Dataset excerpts
━━━━━━

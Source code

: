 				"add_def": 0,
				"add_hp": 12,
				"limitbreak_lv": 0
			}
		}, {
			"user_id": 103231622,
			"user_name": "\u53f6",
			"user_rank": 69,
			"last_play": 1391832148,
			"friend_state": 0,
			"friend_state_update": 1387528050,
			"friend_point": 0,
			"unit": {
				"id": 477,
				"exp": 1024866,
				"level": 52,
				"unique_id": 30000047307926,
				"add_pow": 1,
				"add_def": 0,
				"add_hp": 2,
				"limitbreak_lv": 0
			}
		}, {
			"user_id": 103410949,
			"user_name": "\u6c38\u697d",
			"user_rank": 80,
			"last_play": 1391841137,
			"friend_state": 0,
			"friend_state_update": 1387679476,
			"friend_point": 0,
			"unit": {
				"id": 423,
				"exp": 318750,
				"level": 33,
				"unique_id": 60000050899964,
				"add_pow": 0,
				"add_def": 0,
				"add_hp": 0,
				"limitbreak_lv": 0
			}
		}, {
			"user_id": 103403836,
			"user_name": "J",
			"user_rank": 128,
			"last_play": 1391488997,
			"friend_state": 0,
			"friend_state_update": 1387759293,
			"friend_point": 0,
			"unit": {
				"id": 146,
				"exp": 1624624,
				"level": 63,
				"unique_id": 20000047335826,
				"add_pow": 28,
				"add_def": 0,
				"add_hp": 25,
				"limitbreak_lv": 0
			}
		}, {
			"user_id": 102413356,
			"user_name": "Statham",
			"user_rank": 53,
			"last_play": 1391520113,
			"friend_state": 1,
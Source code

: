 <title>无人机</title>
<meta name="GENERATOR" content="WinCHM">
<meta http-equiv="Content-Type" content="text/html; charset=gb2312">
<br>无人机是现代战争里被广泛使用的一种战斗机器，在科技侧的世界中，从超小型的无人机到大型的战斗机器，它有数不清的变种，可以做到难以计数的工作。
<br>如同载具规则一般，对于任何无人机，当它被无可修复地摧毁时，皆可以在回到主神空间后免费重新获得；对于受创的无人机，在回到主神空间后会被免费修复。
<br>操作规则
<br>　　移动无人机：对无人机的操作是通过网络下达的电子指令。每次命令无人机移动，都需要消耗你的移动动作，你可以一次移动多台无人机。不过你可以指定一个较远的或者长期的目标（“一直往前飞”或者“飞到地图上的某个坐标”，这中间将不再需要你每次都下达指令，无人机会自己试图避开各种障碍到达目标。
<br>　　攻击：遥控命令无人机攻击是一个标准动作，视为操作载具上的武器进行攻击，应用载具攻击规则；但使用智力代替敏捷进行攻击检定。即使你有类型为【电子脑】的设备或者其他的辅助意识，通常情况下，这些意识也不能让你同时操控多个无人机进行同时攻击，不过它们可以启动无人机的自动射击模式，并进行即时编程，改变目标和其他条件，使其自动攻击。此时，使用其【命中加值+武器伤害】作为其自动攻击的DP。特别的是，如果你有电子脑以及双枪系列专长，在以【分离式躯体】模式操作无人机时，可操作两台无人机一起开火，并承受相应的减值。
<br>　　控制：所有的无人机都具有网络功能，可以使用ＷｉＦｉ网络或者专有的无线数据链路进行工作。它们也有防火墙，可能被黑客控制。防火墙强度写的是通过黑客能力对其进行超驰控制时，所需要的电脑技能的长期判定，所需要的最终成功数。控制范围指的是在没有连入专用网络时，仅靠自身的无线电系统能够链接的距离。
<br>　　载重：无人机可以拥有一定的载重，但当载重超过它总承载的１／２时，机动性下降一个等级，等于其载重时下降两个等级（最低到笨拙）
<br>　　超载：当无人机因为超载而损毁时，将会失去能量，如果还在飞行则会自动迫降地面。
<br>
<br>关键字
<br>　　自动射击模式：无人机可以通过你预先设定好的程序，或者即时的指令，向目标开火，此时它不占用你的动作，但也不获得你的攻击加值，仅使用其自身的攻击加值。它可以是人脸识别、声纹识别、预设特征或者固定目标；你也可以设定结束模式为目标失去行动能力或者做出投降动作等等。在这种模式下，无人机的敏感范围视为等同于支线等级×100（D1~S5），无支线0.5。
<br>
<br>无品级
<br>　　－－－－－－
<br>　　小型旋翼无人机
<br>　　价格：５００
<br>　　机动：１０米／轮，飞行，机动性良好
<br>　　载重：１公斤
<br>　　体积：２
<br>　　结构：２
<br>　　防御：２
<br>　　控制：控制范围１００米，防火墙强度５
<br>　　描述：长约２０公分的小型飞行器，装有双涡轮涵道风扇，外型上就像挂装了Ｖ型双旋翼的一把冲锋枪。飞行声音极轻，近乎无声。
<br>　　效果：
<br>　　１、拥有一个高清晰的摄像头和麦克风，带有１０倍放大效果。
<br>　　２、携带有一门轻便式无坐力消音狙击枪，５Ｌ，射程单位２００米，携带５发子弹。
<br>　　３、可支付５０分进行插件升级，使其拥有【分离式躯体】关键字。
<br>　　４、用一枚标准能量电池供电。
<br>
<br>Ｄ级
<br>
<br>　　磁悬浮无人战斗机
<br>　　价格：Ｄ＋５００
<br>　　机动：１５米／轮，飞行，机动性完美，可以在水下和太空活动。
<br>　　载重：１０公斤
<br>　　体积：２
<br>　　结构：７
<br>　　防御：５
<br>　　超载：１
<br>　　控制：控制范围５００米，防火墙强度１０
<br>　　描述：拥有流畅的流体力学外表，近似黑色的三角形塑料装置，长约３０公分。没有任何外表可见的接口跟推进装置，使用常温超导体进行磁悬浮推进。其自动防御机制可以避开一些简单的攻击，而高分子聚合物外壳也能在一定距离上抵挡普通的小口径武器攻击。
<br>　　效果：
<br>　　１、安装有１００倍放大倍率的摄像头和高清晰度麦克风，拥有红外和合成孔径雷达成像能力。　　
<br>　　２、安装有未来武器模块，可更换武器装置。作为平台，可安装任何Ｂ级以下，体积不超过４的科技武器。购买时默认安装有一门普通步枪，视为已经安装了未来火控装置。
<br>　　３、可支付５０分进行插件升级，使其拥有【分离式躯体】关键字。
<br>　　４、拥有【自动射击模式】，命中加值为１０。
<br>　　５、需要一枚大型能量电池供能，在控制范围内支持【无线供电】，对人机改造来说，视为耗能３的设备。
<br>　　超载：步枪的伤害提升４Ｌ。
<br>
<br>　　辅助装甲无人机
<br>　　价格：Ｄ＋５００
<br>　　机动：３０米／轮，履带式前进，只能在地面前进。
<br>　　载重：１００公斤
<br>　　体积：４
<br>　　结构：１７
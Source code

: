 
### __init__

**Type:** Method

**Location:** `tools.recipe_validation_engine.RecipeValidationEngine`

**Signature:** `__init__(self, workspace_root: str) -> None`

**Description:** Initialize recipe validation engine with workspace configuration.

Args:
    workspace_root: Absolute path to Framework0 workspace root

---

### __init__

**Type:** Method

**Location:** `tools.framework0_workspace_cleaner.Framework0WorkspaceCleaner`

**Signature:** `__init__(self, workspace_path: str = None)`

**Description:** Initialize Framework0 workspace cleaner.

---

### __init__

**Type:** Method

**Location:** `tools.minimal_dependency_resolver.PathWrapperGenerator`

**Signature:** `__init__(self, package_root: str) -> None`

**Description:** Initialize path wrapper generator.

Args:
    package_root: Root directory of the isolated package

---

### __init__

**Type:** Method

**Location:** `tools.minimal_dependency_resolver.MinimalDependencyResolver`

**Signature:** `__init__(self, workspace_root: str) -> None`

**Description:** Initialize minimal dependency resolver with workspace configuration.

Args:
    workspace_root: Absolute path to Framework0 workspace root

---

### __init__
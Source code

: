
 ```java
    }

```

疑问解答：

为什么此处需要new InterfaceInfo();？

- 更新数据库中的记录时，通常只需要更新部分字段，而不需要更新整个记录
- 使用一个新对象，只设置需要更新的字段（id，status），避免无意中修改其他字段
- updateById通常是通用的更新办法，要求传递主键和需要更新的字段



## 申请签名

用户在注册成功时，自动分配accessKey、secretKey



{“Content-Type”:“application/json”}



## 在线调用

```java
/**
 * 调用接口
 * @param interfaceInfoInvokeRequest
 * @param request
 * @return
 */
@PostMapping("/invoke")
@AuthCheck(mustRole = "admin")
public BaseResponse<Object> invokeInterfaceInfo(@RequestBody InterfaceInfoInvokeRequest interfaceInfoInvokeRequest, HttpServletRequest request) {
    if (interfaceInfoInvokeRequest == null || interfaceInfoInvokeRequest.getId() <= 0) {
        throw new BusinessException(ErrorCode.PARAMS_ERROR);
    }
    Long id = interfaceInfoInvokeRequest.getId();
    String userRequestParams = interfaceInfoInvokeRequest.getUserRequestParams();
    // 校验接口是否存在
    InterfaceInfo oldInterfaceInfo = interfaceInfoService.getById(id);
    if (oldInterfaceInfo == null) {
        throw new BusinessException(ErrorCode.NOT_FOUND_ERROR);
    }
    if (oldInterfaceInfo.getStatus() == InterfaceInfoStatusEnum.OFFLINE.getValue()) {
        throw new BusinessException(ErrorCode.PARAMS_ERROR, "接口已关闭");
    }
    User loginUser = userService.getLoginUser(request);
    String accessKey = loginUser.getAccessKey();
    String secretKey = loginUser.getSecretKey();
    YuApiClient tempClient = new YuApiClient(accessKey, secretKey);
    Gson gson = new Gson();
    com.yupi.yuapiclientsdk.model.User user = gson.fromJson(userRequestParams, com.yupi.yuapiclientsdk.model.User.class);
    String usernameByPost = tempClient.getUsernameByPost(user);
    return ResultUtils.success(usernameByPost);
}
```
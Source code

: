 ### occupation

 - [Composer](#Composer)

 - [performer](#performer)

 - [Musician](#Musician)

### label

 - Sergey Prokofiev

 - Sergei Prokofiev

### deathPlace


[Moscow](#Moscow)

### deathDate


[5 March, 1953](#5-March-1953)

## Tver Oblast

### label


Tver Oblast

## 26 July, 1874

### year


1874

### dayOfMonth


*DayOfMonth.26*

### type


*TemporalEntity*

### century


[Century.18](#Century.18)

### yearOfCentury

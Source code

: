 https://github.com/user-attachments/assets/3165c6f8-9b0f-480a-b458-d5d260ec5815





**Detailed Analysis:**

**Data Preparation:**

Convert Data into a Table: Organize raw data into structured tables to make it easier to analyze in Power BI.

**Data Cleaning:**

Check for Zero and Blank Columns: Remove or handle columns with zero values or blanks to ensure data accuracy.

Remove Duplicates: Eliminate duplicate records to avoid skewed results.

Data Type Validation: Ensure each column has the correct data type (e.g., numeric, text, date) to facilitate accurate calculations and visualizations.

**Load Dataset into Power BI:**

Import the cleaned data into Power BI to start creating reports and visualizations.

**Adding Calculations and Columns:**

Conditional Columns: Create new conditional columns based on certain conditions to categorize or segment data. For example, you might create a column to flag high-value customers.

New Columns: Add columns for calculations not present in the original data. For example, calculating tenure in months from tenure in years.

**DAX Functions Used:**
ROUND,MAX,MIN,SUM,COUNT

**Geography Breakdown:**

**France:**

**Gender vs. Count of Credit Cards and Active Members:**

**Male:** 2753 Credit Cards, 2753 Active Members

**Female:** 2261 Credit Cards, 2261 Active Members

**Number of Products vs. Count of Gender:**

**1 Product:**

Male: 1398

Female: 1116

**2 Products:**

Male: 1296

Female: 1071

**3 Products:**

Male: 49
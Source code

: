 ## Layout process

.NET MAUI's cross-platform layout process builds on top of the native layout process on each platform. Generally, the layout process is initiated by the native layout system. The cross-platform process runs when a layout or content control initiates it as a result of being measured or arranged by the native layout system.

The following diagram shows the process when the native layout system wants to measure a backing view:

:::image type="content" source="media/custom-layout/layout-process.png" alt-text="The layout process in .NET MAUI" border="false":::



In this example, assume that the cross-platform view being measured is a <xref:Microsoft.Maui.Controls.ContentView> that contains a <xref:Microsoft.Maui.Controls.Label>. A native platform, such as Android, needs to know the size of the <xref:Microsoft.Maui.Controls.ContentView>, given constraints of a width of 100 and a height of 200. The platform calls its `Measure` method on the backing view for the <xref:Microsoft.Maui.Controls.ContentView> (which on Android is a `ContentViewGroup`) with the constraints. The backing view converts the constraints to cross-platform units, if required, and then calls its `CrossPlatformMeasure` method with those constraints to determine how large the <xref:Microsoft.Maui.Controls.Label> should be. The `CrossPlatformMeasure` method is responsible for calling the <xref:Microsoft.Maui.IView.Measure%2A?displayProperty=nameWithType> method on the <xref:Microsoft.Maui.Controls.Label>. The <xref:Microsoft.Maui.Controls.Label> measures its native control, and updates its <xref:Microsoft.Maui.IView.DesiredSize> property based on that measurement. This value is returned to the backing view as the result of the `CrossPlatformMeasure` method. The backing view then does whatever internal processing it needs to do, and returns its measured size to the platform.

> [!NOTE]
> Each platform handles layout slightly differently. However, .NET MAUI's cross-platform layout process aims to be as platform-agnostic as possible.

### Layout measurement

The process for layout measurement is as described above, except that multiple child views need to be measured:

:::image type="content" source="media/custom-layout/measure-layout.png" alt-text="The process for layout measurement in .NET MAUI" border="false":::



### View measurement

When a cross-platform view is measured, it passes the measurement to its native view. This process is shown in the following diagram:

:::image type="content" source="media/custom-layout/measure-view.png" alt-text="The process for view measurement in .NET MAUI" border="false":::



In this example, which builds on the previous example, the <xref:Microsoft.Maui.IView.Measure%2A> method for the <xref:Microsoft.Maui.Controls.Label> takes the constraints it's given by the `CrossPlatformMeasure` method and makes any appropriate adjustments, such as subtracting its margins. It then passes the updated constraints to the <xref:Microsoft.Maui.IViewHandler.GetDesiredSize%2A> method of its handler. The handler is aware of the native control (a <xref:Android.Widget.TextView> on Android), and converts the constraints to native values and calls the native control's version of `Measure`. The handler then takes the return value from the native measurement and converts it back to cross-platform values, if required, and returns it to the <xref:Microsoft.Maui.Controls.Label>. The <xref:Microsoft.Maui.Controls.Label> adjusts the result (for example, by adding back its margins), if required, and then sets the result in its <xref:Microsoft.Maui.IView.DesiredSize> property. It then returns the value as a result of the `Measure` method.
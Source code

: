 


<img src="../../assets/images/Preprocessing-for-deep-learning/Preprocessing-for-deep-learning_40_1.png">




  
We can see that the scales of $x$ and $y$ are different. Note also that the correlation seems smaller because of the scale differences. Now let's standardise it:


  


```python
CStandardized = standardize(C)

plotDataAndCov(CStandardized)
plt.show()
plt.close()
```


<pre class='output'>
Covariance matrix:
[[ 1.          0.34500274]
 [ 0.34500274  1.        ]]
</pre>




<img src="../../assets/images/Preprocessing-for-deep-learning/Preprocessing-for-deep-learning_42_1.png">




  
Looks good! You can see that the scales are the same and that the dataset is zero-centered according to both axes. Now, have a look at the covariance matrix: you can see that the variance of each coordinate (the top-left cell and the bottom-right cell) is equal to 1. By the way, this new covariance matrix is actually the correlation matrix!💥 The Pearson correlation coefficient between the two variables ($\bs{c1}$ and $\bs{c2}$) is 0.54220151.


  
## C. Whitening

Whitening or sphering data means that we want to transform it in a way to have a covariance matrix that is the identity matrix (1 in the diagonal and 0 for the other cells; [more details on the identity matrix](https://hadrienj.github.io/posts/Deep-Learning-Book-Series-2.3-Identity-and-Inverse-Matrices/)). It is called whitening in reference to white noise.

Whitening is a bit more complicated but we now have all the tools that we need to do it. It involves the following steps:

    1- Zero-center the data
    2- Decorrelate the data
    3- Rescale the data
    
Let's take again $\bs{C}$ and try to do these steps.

━━━━━━

Exercise details>
In the entries above, find each line with the word "Signature" and copy it.

Output of the exercise>
**Signature:** `__init__(self, workspace_root: str) -> None`
**Signature:** `__init__(self, workspace_path: str = None)`
**Signature:** `__init__(self, package_root: str) -> None`
**Signature:** `__init__(self, workspace_root: str) -> None`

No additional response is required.